## Task goal
Please copy, with no word changed, only the run of lines that opens with the line containing "train_time = time.time() - start_train_time" and closes with the last line below.

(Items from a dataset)
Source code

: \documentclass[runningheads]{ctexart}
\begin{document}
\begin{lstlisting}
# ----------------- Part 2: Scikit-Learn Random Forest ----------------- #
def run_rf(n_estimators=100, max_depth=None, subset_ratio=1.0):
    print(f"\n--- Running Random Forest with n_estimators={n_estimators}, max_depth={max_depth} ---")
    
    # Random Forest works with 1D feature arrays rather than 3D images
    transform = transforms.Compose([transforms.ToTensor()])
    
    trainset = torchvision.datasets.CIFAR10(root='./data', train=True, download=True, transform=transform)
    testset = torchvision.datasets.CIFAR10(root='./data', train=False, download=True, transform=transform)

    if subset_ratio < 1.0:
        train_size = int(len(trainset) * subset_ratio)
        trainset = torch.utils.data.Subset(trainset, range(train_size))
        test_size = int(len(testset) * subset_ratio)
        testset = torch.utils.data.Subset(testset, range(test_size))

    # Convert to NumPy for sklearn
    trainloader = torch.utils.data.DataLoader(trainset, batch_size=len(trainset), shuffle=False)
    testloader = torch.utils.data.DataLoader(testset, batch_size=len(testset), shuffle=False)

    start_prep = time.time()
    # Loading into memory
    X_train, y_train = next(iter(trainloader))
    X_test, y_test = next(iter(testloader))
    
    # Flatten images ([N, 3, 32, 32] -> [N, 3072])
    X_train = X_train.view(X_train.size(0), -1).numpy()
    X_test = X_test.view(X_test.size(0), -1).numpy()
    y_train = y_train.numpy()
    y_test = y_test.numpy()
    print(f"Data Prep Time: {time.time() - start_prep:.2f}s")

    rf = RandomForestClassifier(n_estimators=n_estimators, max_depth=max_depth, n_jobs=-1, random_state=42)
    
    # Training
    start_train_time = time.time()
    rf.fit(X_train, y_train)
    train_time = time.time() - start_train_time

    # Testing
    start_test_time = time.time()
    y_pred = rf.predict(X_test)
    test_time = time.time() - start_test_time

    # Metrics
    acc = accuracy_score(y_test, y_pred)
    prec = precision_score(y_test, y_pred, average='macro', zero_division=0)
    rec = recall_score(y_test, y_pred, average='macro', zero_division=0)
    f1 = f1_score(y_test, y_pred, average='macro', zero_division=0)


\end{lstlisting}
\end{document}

## Answer for this exercise
    train_time = time.time() - start_train_time

    # Testing
    start_test_time = time.time()
    y_pred = rf.predict(X_test)
    test_time = time.time() - start_test_time

    # Metrics
    acc = accuracy_score(y_test, y_pred)
    prec = precision_score(y_test, y_pred, average='macro', zero_division=0)
    rec = recall_score(y_test, y_pred, average='macro', zero_division=0)
    f1 = f1_score(y_test, y_pred, average='macro', zero_division=0)


\end{lstlisting}
\end{document}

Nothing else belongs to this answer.